Kyle Lockwood was born in the eastern suburbs of Wellington, New Zealand
in the late 1970s. He has had an interest in drawing and designing from
an early age, from age 6, Kyle was often drawing the ships, aircraft,
and buildings he could see from the front window of his grandparents
seaside home. At college Kyle enjoyed design and craft related subjects
such as art, woodwork, and technical drawing.
Kyle attended Massey University, where he studied two architectural diplomas.
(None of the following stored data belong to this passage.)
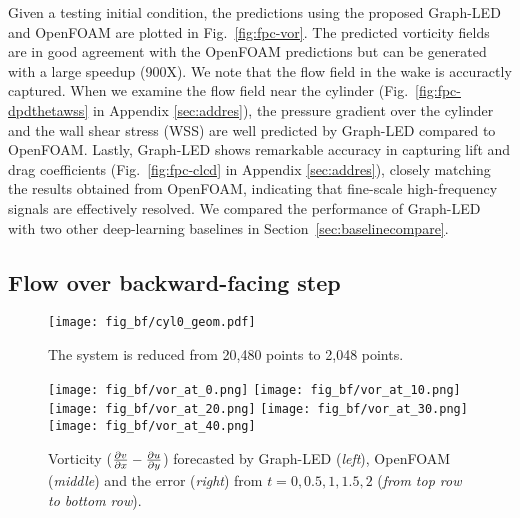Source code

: \documentclass{article}
\begin{document}
Given a testing initial condition, the predictions using the proposed Graph-LED and OpenFOAM are plotted in Fig.~\ref{fig:fpc-vor}. The predicted vorticity fields are in good agreement with the OpenFOAM predictions { but can be generated with a large speedup (900X).} We note that the flow field in the wake is accuractly captured. When we examine the flow field near the cylinder (Fig.~\ref{fig:fpc-dpdthetawss} in Appendix \ref{sec:addres}), the pressure gradient over the cylinder and the wall shear stress (WSS) are well predicted by Graph-LED compared to OpenFOAM. Lastly, Graph-LED shows remarkable accuracy in capturing lift and drag coefficients (Fig.~\ref{fig:fpc-clcd} in Appendix \ref{sec:addres}), closely matching the results obtained from OpenFOAM, indicating that fine-scale high-frequency signals are effectively resolved. { We compared the performance of Graph-LED with two other deep-learning baselines in Section~\ref{sec:baselinecompare}.}



\subsection{Flow over backward-facing step}

\begin{figure}[htp]
    \hfill
    \texttt{[image: fig\_bf/cyl0\_geom.pdf]}
    \caption{The system is reduced from 20,480 points to 2,048 points.}
    \label{fig:bfs-dom}
\end{figure}


\begin{figure}[htp]
    \centering
    \texttt{[image: fig\_bf/vor\_at\_0.png]}
    \texttt{[image: fig\_bf/vor\_at\_10.png]}
    \texttt{[image: fig\_bf/vor\_at\_20.png]}
    \texttt{[image: fig\_bf/vor\_at\_30.png]}
    \texttt{[image: fig\_bf/vor\_at\_40.png]}
    \caption{Vorticity ($\frac{\partial v}{\partial x} - \frac{\partial u}{\partial y}$) forecasted by Graph-LED (\textit{left}), OpenFOAM (\textit{middle}) and the error (\textit{right}) from $t = 0, 0.5, 1, 1.5, 2$ (\textit{from top row to bottom row}). }
    \label{fig:bf-vor}
\end{figure}
\end{document}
He graduated as top student in 2001. It was at Massey where he first drew
sketches for the silver fern flag. For 2 years Kyle worked for Wellington
based architects before setting up his own small architectural design
practice in the Hutt Valley.
Jason Paul Troup Design
Jason Paul Troup states that "a national flag should tell an up-to-date
story of that country and that it should appear in a simple form".
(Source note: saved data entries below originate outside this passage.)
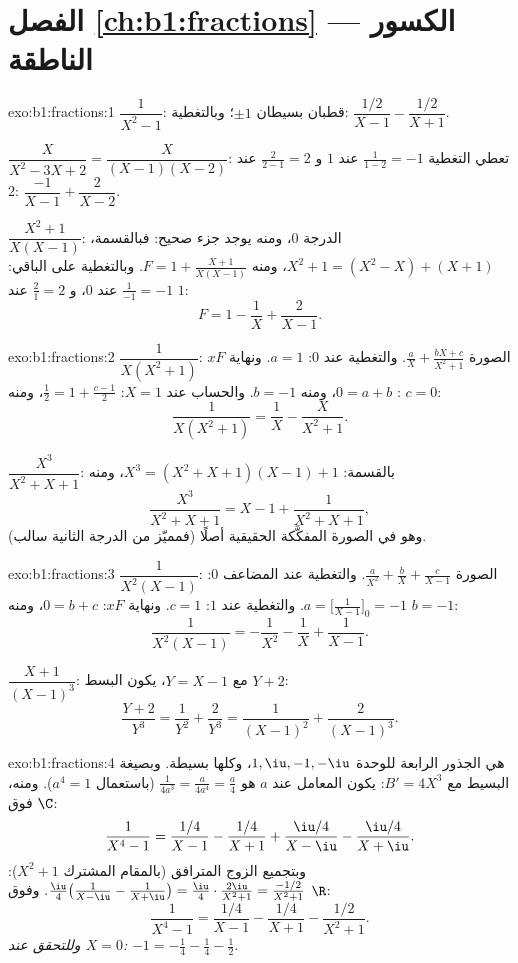 \section*{الفصل \ref{ch:b1:fractions} --- الكسور الناطقة}

\begin{solution}{exo:b1:fractions:1}
$\dfrac{1}{X^2 - 1}$: قطبان بسيطان $\pm 1$؛ وبالتغطية:
$\dfrac{1/2}{X-1} - \dfrac{1/2}{X+1}$.

$\dfrac{X}{X^2 - 3X + 2} = \dfrac{X}{(X-1)(X-2)}$: تعطي التغطية
$\frac{1}{1-2} = -1$ عند $1$ و $\frac{2}{2-1} = 2$ عند $2$:
$\dfrac{-1}{X-1} + \dfrac{2}{X-2}$.

$\dfrac{X^2+1}{X(X-1)}$: الدرجة $0$، ومنه يوجد جزء
صحيح: فبالقسمة، $X^2 + 1 = (X^2 - X) + (X + 1)$، ومنه $F = 1 +
\frac{X+1}{X(X-1)}$. وبالتغطية على الباقي: $\frac{1}{-1} = -1$
عند $0$، و $\frac{2}{1} = 2$ عند $1$:
\[
F = 1 - \frac{1}{X} + \frac{2}{X-1} .
\]
\end{solution}

\begin{solution}{exo:b1:fractions:2}
$\dfrac{1}{X(X^2+1)}$: الصورة $\frac aX + \frac{bX + c}{X^2 + 1}$.
والتغطية عند $0$: $a = 1$. ونهاية $xF$: $0 = a + b$، ومنه $b = -1$.
والحساب عند $X = 1$: $\frac12 = 1 + \frac{c - 1}{2}$، ومنه $c = 0$:
\[
\frac{1}{X(X^2+1)} = \frac 1X - \frac{X}{X^2+1} .
\]

$\dfrac{X^3}{X^2+X+1}$: بالقسمة: $X^3 = (X^2+X+1)(X - 1) + 1$، ومنه
\[
\frac{X^3}{X^2+X+1} = X - 1 + \frac{1}{X^2 + X + 1} ,
\]
وهو في الصورة المفكَّكة الحقيقية أصلًا (فمميّز  من الدرجة الثانية
سالب).
\end{solution}

\begin{solution}{exo:b1:fractions:3}
$\dfrac{1}{X^2(X-1)}$: الصورة $\frac{a}{X^2} + \frac bX +
\frac{c}{X-1}$. والتغطية عند  المضاعف $0$:
$a = \bigl[\frac{1}{X-1}\bigr]_{0} = -1$. والتغطية عند $1$: $c = 1$.
ونهاية $xF$: $0 = b + c$، ومنه $b = -1$:
\[
\frac{1}{X^2(X-1)} = -\frac{1}{X^2} - \frac1X + \frac{1}{X-1} .
\]

$\dfrac{X+1}{(X-1)^3}$: مع $Y = X - 1$، يكون البسط $Y + 2$:
\[
\frac{Y + 2}{Y^3} = \frac{1}{Y^2} + \frac{2}{Y^3}
= \frac{1}{(X-1)^2} + \frac{2}{(X-1)^3} .
\]
\end{solution}

\begin{solution}{exo:b1:fractions:4}
 هي الجذور الرابعة للوحدة $1, \iu, -1, -\iu$، وكلها
بسيطة. وبصيغة  البسيط مع $B' = 4X^3$: يكون المعامل عند $a$ هو
$\frac{1}{4a^3} = \frac{a}{4a^4} = \frac a4$ (باستعمال $a^4 = 1$). ومنه،
فوق $\C$:
\[
\frac{1}{X^4 - 1}
= \frac{1/4}{X - 1} - \frac{1/4}{X + 1}
+ \frac{\iu/4}{X - \iu} - \frac{\iu/4}{X + \iu} .
\]
وبتجميع الزوج المترافق (بالمقام المشترك $X^2 + 1$):
$\frac{\iu}{4}\bigl(\frac{1}{X-\iu} - \frac{1}{X+\iu}\bigr) =
\frac{\iu}{4}\cdot\frac{2\iu}{X^2+1} = \frac{-1/2}{X^2+1}$. وفوق
$\R$:
\[
\frac{1}{X^4 - 1}
= \frac{1/4}{X-1} - \frac{1/4}{X+1} - \frac{1/2}{X^2 + 1} .
\]
\emph{وللتحقق عند $X = 0$:} $-1 = -\frac14 - \frac14 - \frac12$.
\end{solution}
Jason Paul Troup was born and raised in Hastings, Hawkes Bay. After
finishing high school he worked briefly in New Zealand before travelling
overseas to start his OE. It was whilst on his OE that he heard that back
home, MP Marie Hasler was promoting the Silver Fern as a potential substitute
to our present day national flag.
The suggestion that the silver fern was the best flag for the job is
what spurred Jason on to design "FLAG NEW ZEALAND - KIWIFLAG". His view
is that the silver fern is more a sports symbol. Mr Troup, who along with
his wife Beata, run a small Backpackers Business in Hastings have been
promoting his design since returning to live in NZ in 1999.
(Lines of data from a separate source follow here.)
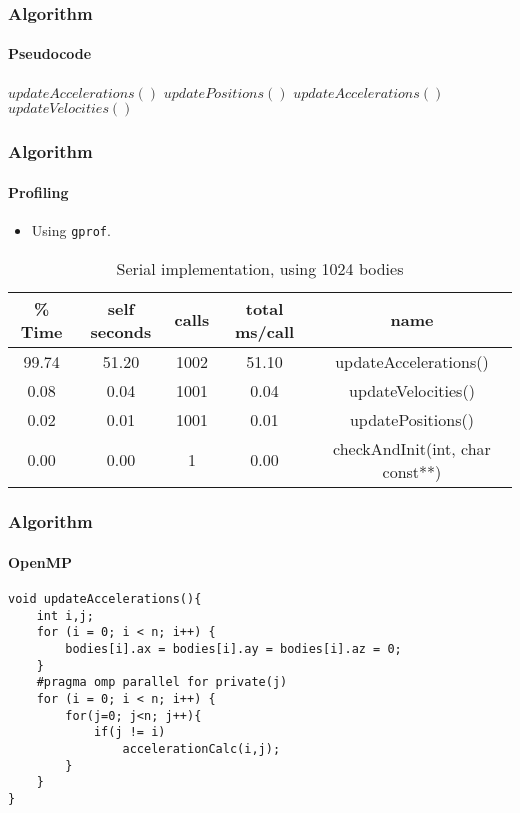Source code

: \begin{frame}[fragile]
	\frametitle{Algorithm}
	\framesubtitle{Pseudocode}
	\begin{center}
		\begin{algorithmic}
			\STATE $updateAccelerations()$
			    \STATE $updatePositions()$
			    \STATE $updateAccelerations()$
			    \STATE $updateVelocities()$
			\ENDFOR
		\end{algorithmic}
	\end{center}
\end{frame}

\begin{frame}[fragile]
    \frametitle{Algorithm}
    \framesubtitle{Profiling}
     \begin{itemize}
         \item Using \texttt{gprof}.
     \end{itemize}
     \begin{table}[h!t]
        \centering
        \scriptsize
        \begin{tabular}{|c|c|c|c|c|}
           \hline
           {\bf \% Time } & {\bf self seconds} & {\bf calls} & {\bf total ms/call} & {\bf name} \\\hline
             99.74   &  51.20   &  1002   &  51.10  & updateAccelerations() \\\hline
              0.08   &   0.04   &  1001   &   0.04  & updateVelocities()\\\hline
              0.02   &   0.01   &  1001   &   0.01  & updatePositions()\\\hline
              0.00   &   0.00   &     1   &   0.00  & checkAndInit(int, char const**)\\\hline
        \end{tabular}
        \caption{Serial implementation, using 1024 bodies}
     \end{table}
\end{frame}


\begin{frame}[fragile]
\frametitle{Algorithm}
\framesubtitle{OpenMP}
\begin{lstlisting}[style=C]
void updateAccelerations(){
    int i,j;
    for (i = 0; i < n; i++) {
        bodies[i].ax = bodies[i].ay = bodies[i].az = 0;
    }
    #pragma omp parallel for private(j)
    for (i = 0; i < n; i++) {
        for(j=0; j<n; j++){
            if(j != i)
                accelerationCalc(i,j);
        }
    }
}
\end{lstlisting}
\end{frame}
Since then his campaign has been developed and promoted largely with
support from the Hawkes Bay business community. Local companies have backed
his campaign and provided services and time to produce promotional material
such as sticker, flyers, advertising and, of course, flags. Such great
community support has only reinforced Jason's desire to see a more representative
flag be adopted by New Zealand.
In the winter of 2000 Jason and Beata drove to Parliament in the "FLAGNZ
-KIWIFLAG" van where he met PM Helen Clark. He presented her with one
of the very first Flags to be produced and still hopes that one day this
will appear above the Beehive.
Since then the design has appeared numerous times in the nation's newspapers
as well as a couple of appearances on television - the latest of which
was the Sunday TV show Oct 04, where the design was named as one of the
"unofficial front runners". Jason says "the public must and will push
one flag to the forefront during this campaign". He hopes to see a short
list of 2-4 popular designs that will be presented to the public to choose
from. He stresses that, in his view, the public must have an ample period
of time (1-3 years or an election cycle) to get to know those flags on
the short list and what they represent before a final vote is taken.